According to the Institute of Practitioners in Advertising’s (IPA) quarterly Bellwether report, sentiment about the industry’s financial prospects dropped to the lowest level since the start of 2013 at -6.5%. Optimism about respondent’s own financial prospects also slumped to the lowest level since late 2012 at +13.6.
Just over a fifth of marketers (21%) recorded a rise in marketing budgets over the first quarter, while 18% registered a reduction. This meant that the balance of marketers saying they would be increasing their spend was at 3.0% this quarter – marking a rise from an 11 quarter low of 0.5% in the previous quarter.
Falling confidence is resulting in many companies cutting their marketing budgets, according to Paul Smith, senior economist at Markit and author of the Bellwether report.
He told Marketing Week: “There are a number of uncertainties on the horizon, not just a weaker economy but Brexit concerns as well. Within the next three months we will find out if the UK remains in the EU and while that uncertainty is around marketing executives are being asked to be cost-conscious and to squeeze budgets.”
“The report shows financial prospects are down and as a result marketing departments are often the first to take cuts.”
Paul Smith, senior economist, Markit
Brexit fears are also hitting consumer confidence levels, with the latest GfK Consumer confidence Index held at zero in March. The report predicted consumer spending will remain flat until the results of the 23 June EU Referendum are known, having a negative impact on consumer spending and therefore impacting how much brands are prepared to spend on marketing.
Digital marketing profits from uncertainty
As a result of these concerns, Smith said brands are straying away from above-the-line spend and pumping more money into digital advertising. The Bellwether report found that marketers are focused on maximising effectiveness and so have turned to digital channels where they have had “prior success”
This is reflected by the report, with the net balance for internet spend rising to +9.8%, a five-quarter high, for the first quarter of 2016.

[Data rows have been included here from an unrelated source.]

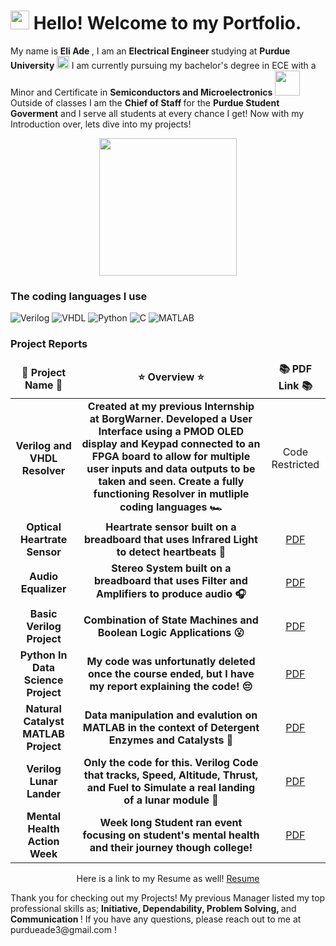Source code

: <h1><img src="https://emojis.slackmojis.com/emojis/images/1620797763/38192/dog_smile.png?1620797763" width="30"/> Hello! Welcome to my Portfolio.</h1>


<p>My name is <b> Eli Ade </b>, I am an <b> Electrical Engineer </b> studying at <b> Purdue University </b> <img src="https://th.bing.com/th/id/OIP.HVoFmkb7c2pCG_vv1IoiKQHaHa?w=172&h=180&c=7&r=0&o=5&pid=1.7" width="20"/> I am currently pursuing my bachelor's degree in ECE with a Minor and Certificate in <b> Semiconductors and Microelectronics </b> <img src="https://th.bing.com/th/id/OIP.jdLRkfpMfwd0PcVfq-ZO3wHaD4?w=341&h=180&c=7&r=0&o=5&pid=1.7" width="40"/> Outside of classes I am the <b> Chief of Staff </b> for the <b>Purdue Student Goverment</b> and I serve all students at every chance I get! Now with my Introduction over, lets dive into my projects! </p>
<p align="center"> <img src="https://th.bing.com/th/id/OIP.8n4E1S2qV49vykWdWkDeygHaEK?w=276&h=180&c=7&r=0&o=5&pid=1.7" width="220"/></p>
<h3>The coding languages I use</h3>
<p>
  <img alt="Verilog" src="https://img.shields.io/badge/-Verilog-45b8d8?style=flat-square&logo=valorant&logoColor=white" />
  <img alt="VHDL" src="https://img.shields.io/badge/-VHDL-8DD6F9?style=flat-square&logo=v&logoColor=white" /> 
  <img alt="Python" src="https://img.shields.io/badge/-Python-46a2f1?style=flat-square&logo=python&logoColor=white" />
  <img alt="C" src="https://img.shields.io/badge/-C-2088FF?style=flat-square&logo=c&logoColor=white" />
  <img alt="MATLAB" src="https://img.shields.io/badge/-MATLAB-1a73e8?style=flat-square&logo=monkeytype&logoColor=white" />
</p>
<h3>Project Reports</h3>
<table>
  <thead align="center">
      <td><b>🚧 Project Name 🚧 </b></td>
      <td><b>⭐ Overview ⭐</b></td>
      <td><b>📚 PDF Link 📚</b></td>
  </thead>
  <tbody>
    <tr>
      <td align="center"> <b>Verilog and VHDL Resolver</b></td>
      <td align="center"><b> Created at my previous Internship at BorgWarner. Developed a User Interface using a PMOD OLED display and Keypad connected to an FPGA board to allow for multiple user inputs and data outputs to be taken and seen. Create a fully functioning Resolver in mutliple coding languages 🏎️  </b></td>
      <td align="center">Code Restricted</td>
    </tr>
    <tr>
      <td align="center"> <b>Optical Heartrate Sensor</b></td>
      <td align="center"><b> Heartrate sensor built on a breadboard that uses Infrared Light to detect heartbeats 💓  </b></td>
      <td align="center"><a href="https://drive.google.com/file/d/1uzxz8KX7Bqr7MV6KBKUzBV37WZ7DhOQ3/view?usp=sharing" target="_blank">PDF</a></td>
    </tr>
	  <tr>
      <td align="center"> <b>Audio Equalizer</b></td>
      <td align="center"><b> Stereo System built on a breadboard that uses Filter and Amplifiers to produce audio  🎧  </b></td>
      <td align="center"><a href="https://drive.google.com/file/d/1YaYcPNTp_vvskc1ZPWXIGwfBKB0CDsgo/view?usp=sharing" target="_blank">PDF</a></td>
    </tr>
    <tr>
      <td align="center"> <b>Basic Verilog Project</b></td>
      <td align="center"><b> Combination of State Machines and Boolean Logic Applications 😮 </b></td>
      <td align="center"><a href="https://drive.google.com/file/d/1PRXQ5qc597bFSCSGh0nX8v0VsMl27Uwx/view?usp=sharing" target="_blank">PDF</a></td>
    </tr>
    <tr>
      <td align="center"> <b>Python In Data Science Project</b></td>
      <td align="center"><b>My code was unfortunatly deleted once the course ended, but I have my report explaining the code! 😔</b></td>
      <td align="center"><a href="https://drive.google.com/file/d/1frC4kuPlbO5YfBdPwl5PfcazcZOEC_XT/view?usp=sharing" target="_blank">PDF</a></td>
    </tr>
    <tr>
      <td align="center"> <b>Natural Catalyst MATLAB Project</b></td>
      <td align="center"><b> Data manipulation and evalution on MATLAB in the context of Detergent Enzymes and Catalysts 🧼 </b></td>
      <td align="center"><a href="https://drive.google.com/file/d/1y7i5iyHagyeB7ZdFLSXgs4p_F7OC-L2p/view?usp=sharing" target="_blank">PDF</a></td>
    </tr>
    <tr>
      <td align="center"> <b>Verilog Lunar Lander</b></td>
      <td align="center"><b> Only the code for this. Verilog Code that tracks, Speed, Altitude, Thrust, and Fuel to Simulate a real landing of a lunar module 🚀 </b></td>
      <td align="center"><a href="https://github.com/Bunga-byte/LunarLander/blob/1192c6faedb12d1421a01f947195729af3d8621f/LunarLander" target="_blank">PDF</a></td>
    </tr>
    <tr>
      <td align="center"> <b>Mental Health Action Week</b></td>
      <td align="center"><b> Week long Student ran event focusing on student's mental health and their journey though college! </b></td>
      <td align="center"><a href="https://drive.google.com/file/d/1_M6ljHMry75xhpMOboWIzeEMezfLChrf/view?usp=sharing" target="_blank">PDF</a></td>
    </tr>
  </tbody>
</table>

<p align="center">  Here is a link to my Resume as well! <a href="https://drive.google.com/file/d/1fWb0JQBb1xNVTlOr5hvZLXHcdZXOnR4X/view?usp=sharing" target="_blank">Resume</a> </p>

<p> Thank you for checking out my Projects! My previous Manager listed my top professional skills as; <b>Initiative, Dependability, Problem Solving, </b> and <b> Communication </b>! If you have any questions, please reach out to me at purdueade3@gmail.com !</p>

That comes amid a wider increase in digital marketing spend, with a new study from the IAB and PwC finding that the digital marketing industry was worth £8.6bn in the UK in 2014, up 16.4% year on year. Consumer good brands, in particular, are spending on digital, accounting for 18% of total spend, ahead of travel and transport on 13.4% and retail on 13.3%.

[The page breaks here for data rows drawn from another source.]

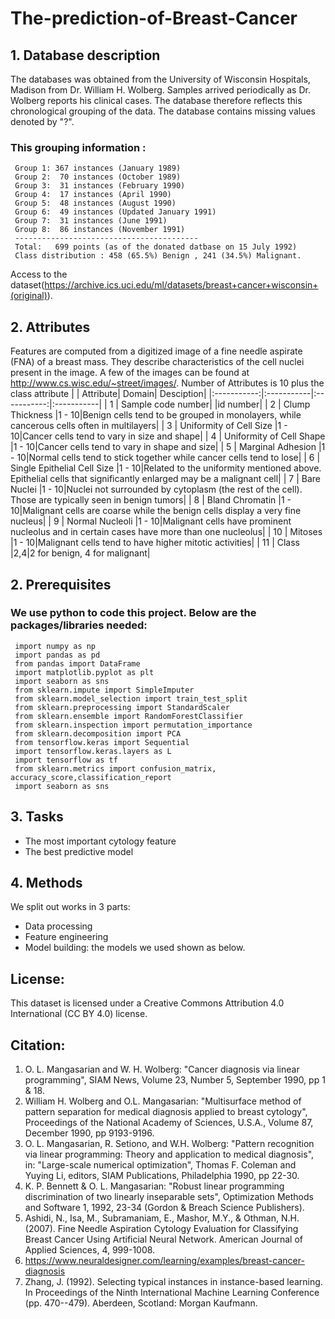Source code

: # The-prediction-of-Breast-Cancer


## 1. Database description
The databases was obtained from the University of Wisconsin Hospitals, Madison from Dr. William H. Wolberg. Samples arrived periodically as Dr. Wolberg reports his clinical cases. The database therefore reflects this chronological grouping of the data. The database contains missing values denoted by "?". 
### This grouping information :
     Group 1: 367 instances (January 1989)
     Group 2:  70 instances (October 1989)
     Group 3:  31 instances (February 1990)
     Group 4:  17 instances (April 1990)
     Group 5:  48 instances (August 1990)
     Group 6:  49 instances (Updated January 1991)
     Group 7:  31 instances (June 1991)
     Group 8:  86 instances (November 1991)
     -----------------------------------------
     Total:   699 points (as of the donated datbase on 15 July 1992) 
     Class distribution : 458 (65.5%) Benign , 241 (34.5%) Malignant.
Access to the dataset(https://archive.ics.uci.edu/ml/datasets/breast+cancer+wisconsin+(original)).

## 2. Attributes
Features are computed from a digitized image of a fine needle aspirate (FNA) of a breast mass. They describe characteristics of the cell nuclei present in the image. A few of the images can be found at http://www.cs.wisc.edu/~street/images/. Number of Attributes is 10 plus the class attribute
|  | Attribute| Domain| Desciption|
|:-----------:|:-----------|:-----------:|:-----------|
| 1 | Sample code number|  |id number|
| 2 | Clump Thickness               |1 - 10|Benign cells tend to be grouped in monolayers, while cancerous cells often in multilayers|
| 3 | Uniformity of Cell Size       |1 - 10|Cancer cells tend to vary in size and shape|
| 4 | Uniformity of Cell Shape      |1 - 10|Cancer cells tend to vary in shape and size|
| 5 | Marginal Adhesion             |1 - 10|Normal cells tend to stick together while cancer cells tend to lose|
| 6 | Single Epithelial Cell Size   |1 - 10|Related to the uniformity mentioned above. Epithelial cells that significantly enlarged may be a malignant cell|
| 7 | Bare Nuclei                   |1 - 10|Nuclei not surrounded by cytoplasm (the rest of the cell). Those are typically seen in benign tumors|
| 8 | Bland Chromatin               |1 - 10|Malignant cells are coarse while the benign cells display a very fine nucleus|
| 9 | Normal Nucleoli               |1 - 10|Malignant cells have prominent nucleolus and in certain cases have more than one nucleolus|
| 10 | Mitoses                      |1 - 10|Malignant cells tend to have higher mitotic activities|
| 11 | Class                        |2,4|2 for benign, 4 for malignant|


## 2. Prerequisites
### We use python to code this project. Below are the packages/libraries needed:
     import numpy as np
     import pandas as pd
     from pandas import DataFrame
     import matplotlib.pyplot as plt
     import seaborn as sns
     from sklearn.impute import SimpleImputer
     from sklearn.model_selection import train_test_split
     from sklearn.preprocessing import StandardScaler
     from sklearn.ensemble import RandomForestClassifier
     from sklearn.inspection import permutation_importance
     from sklearn.decomposition import PCA
     from tensorflow.keras import Sequential
     import tensorflow.keras.layers as L
     import tensorflow as tf
     from sklearn.metrics import confusion_matrix, accuracy_score,classification_report
     import seaborn as sns

## 3. Tasks
* The most important cytology feature
* The best predictive model

## 4. Methods
We split out works in 3 parts:
* Data processing
* Feature engineering
* Model building: the models we used shown as below.



## License:
This dataset is licensed under a Creative Commons Attribution 4.0 International (CC BY 4.0) license.

## Citation:
1. O. L. Mangasarian and W. H. Wolberg: "Cancer diagnosis via linear programming", SIAM News, Volume 23, Number 5, September 1990, pp 1 & 18.
2. William H. Wolberg and O.L. Mangasarian: "Multisurface method of pattern separation for medical diagnosis applied to breast cytology", Proceedings of the National Academy of Sciences, U.S.A., Volume 87, December 1990, pp 9193-9196.
3. O. L. Mangasarian, R. Setiono, and W.H. Wolberg: "Pattern recognition via linear programming: Theory and application to medical diagnosis", in: "Large-scale numerical optimization", Thomas F. Coleman and Yuying Li, editors, SIAM Publications, Philadelphia 1990, pp 22-30.
4. K. P. Bennett & O. L. Mangasarian: "Robust linear programming discrimination of two linearly inseparable sets", Optimization Methods and Software 1, 1992, 23-34 (Gordon & Breach Science Publishers).
5. Ashidi, N., Isa, M., Subramaniam, E., Mashor, M.Y., & Othman, N.H. (2007). Fine Needle Aspiration Cytology Evaluation for Classifying Breast Cancer Using Artificial Neural Network. American Journal of Applied Sciences, 4, 999-1008.
6. https://www.neuraldesigner.com/learning/examples/breast-cancer-diagnosis
7. Zhang, J. (1992). Selecting typical instances in instance-based learning. In Proceedings of the Ninth International Machine Learning Conference (pp. 470--479). Aberdeen, Scotland: Morgan Kaufmann.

According to the IPA, this rise in digital spend comes at the cost of other forms of marketing. The net balance of marketers signalling a rise in sales promotions fell -8.4% and Smith says moves such as Sainsbury’s cutting multibuy deals reflect a “wider shift”.

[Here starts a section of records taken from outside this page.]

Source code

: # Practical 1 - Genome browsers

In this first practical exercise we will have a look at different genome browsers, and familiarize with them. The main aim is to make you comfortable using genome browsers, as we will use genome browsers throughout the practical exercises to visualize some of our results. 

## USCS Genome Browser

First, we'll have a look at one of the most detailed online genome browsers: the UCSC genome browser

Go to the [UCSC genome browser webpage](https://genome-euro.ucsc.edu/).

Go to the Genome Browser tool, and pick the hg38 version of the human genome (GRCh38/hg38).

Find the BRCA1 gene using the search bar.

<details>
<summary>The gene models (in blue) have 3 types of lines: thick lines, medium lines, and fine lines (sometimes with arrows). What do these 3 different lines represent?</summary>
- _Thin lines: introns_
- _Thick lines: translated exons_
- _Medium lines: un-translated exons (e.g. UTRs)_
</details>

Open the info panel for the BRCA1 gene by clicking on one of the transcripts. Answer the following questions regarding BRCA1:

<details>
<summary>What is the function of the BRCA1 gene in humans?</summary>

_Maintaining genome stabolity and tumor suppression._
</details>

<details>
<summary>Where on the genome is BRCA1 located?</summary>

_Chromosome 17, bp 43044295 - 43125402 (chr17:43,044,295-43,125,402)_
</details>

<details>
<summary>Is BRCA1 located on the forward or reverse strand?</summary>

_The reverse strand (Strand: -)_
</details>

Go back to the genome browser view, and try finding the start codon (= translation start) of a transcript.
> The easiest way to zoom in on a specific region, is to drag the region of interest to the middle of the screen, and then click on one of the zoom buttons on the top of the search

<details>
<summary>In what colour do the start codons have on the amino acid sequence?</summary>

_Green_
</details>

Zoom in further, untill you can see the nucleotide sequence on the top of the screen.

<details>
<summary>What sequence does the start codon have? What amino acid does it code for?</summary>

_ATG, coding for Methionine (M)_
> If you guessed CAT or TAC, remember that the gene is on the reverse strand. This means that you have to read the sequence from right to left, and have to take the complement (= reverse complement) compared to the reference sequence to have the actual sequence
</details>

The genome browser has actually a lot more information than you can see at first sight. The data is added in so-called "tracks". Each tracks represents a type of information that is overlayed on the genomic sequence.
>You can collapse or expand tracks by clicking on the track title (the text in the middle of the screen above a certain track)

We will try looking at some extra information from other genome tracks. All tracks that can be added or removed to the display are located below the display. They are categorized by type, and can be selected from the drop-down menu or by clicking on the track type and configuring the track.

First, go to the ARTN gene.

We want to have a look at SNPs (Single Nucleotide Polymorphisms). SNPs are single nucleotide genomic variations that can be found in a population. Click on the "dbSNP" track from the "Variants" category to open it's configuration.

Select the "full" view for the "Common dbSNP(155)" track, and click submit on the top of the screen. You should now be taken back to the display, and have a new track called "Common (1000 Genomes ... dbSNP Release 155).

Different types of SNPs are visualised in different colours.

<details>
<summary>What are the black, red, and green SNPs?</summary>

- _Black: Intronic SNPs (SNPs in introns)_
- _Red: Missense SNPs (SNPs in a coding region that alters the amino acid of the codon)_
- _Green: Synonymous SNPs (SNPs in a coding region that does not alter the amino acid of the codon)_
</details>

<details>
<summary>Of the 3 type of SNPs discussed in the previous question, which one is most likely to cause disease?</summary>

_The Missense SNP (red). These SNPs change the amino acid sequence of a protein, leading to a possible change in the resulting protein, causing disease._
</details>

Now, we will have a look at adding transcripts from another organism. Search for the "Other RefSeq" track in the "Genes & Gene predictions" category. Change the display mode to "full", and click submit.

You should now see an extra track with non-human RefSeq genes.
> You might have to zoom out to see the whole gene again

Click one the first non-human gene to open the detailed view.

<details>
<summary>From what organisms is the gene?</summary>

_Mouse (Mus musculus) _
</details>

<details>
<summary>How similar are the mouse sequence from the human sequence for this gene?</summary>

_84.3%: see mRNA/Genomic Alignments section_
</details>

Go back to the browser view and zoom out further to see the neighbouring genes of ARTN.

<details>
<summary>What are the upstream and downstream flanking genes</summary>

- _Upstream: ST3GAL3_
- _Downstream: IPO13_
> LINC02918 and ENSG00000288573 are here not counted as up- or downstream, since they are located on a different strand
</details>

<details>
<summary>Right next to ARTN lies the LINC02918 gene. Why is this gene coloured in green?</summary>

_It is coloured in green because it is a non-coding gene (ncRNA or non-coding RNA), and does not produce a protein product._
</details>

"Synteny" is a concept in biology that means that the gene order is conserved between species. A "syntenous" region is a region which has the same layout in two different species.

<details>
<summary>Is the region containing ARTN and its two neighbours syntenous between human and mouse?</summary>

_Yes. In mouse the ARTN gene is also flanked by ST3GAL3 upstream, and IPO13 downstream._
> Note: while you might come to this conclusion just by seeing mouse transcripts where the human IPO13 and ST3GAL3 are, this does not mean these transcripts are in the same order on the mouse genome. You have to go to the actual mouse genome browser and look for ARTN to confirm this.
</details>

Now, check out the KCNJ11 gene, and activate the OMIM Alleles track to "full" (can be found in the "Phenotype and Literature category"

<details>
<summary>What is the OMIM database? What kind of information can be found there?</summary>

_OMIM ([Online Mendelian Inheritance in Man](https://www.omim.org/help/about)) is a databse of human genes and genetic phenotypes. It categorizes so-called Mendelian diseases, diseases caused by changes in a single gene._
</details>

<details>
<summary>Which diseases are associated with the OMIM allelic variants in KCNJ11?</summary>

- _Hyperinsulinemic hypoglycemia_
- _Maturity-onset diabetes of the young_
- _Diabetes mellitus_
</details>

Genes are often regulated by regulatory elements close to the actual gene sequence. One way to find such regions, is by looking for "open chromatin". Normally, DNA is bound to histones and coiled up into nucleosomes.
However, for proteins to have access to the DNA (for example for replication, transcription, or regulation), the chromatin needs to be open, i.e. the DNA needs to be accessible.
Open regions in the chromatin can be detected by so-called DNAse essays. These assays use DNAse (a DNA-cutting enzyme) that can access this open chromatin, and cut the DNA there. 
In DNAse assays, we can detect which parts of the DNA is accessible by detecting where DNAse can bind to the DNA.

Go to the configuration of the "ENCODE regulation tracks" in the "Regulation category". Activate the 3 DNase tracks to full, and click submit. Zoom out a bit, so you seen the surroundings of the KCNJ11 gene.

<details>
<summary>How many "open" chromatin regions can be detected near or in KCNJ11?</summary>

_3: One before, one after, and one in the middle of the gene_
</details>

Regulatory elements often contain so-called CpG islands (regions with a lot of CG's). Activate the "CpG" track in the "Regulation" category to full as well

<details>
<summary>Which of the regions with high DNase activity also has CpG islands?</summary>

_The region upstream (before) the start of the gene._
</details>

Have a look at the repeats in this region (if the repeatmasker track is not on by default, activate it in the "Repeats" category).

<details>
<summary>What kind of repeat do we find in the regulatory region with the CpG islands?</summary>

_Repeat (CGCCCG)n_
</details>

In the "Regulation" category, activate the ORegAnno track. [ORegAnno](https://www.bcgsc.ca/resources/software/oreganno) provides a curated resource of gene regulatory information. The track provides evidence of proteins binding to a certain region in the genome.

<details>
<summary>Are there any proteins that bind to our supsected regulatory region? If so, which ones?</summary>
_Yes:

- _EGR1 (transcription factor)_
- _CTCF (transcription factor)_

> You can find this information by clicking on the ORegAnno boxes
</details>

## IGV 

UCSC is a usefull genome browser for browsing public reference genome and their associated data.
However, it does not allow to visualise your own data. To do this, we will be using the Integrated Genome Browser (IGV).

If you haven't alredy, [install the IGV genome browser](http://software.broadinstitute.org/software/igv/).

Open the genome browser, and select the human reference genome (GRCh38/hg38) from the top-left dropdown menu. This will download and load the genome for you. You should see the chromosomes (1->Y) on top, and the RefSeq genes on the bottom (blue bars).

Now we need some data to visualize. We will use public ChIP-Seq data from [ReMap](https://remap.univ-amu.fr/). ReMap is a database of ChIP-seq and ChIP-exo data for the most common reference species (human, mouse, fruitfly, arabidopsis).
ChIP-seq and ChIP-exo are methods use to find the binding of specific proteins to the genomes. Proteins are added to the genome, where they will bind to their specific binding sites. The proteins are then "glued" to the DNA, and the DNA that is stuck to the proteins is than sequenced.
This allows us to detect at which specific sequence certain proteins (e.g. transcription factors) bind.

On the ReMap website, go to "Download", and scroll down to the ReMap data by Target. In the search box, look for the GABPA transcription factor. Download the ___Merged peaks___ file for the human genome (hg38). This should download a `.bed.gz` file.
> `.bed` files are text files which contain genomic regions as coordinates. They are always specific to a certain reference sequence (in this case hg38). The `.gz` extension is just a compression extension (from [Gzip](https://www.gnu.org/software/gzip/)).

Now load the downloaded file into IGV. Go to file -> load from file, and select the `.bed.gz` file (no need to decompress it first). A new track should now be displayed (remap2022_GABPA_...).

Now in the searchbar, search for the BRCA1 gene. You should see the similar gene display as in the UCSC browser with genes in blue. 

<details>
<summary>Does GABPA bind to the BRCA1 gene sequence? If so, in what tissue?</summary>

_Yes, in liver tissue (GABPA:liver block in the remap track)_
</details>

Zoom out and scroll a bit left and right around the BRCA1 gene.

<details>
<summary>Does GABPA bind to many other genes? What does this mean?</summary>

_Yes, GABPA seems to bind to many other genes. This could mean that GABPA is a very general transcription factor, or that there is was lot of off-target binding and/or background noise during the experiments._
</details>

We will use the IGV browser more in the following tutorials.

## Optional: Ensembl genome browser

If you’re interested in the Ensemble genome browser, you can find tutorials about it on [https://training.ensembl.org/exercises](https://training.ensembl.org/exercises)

Direct marketing (-4.9%) also recorded a sharp downward budget revision while PR (-4.0%), market research (-3.1%) and other marketing activities (-4.0%) also suffered declines.
Reasons for cheer
Despite the economic and political concerns, Smith believes there are reasons for marketers to be positive. The IPA is predicting a 3.3% growth in UK ad budgets for the year, while overall 23.3% of those questioned expect to spend more on advertising in 2016 than they did the previous year.
“We’ve had a sustained period of growth so it isn’t all negative. In fact, the overall macro environment is fairly reasonable and ad budgets will continue to grow even if that’s in different channels,” said Smith.
“Companies will face a period of uncertainty as it isn’t clear if the UK is to leave Europe or whether we’ll turn out like the Swiss with bilateral agreements in place with the EU. Staying in would boost the financial markets as they crave stability. So if we stay in it will be business as usual. But marketers are preparing for the scenario that we won’t and that caution is wise.”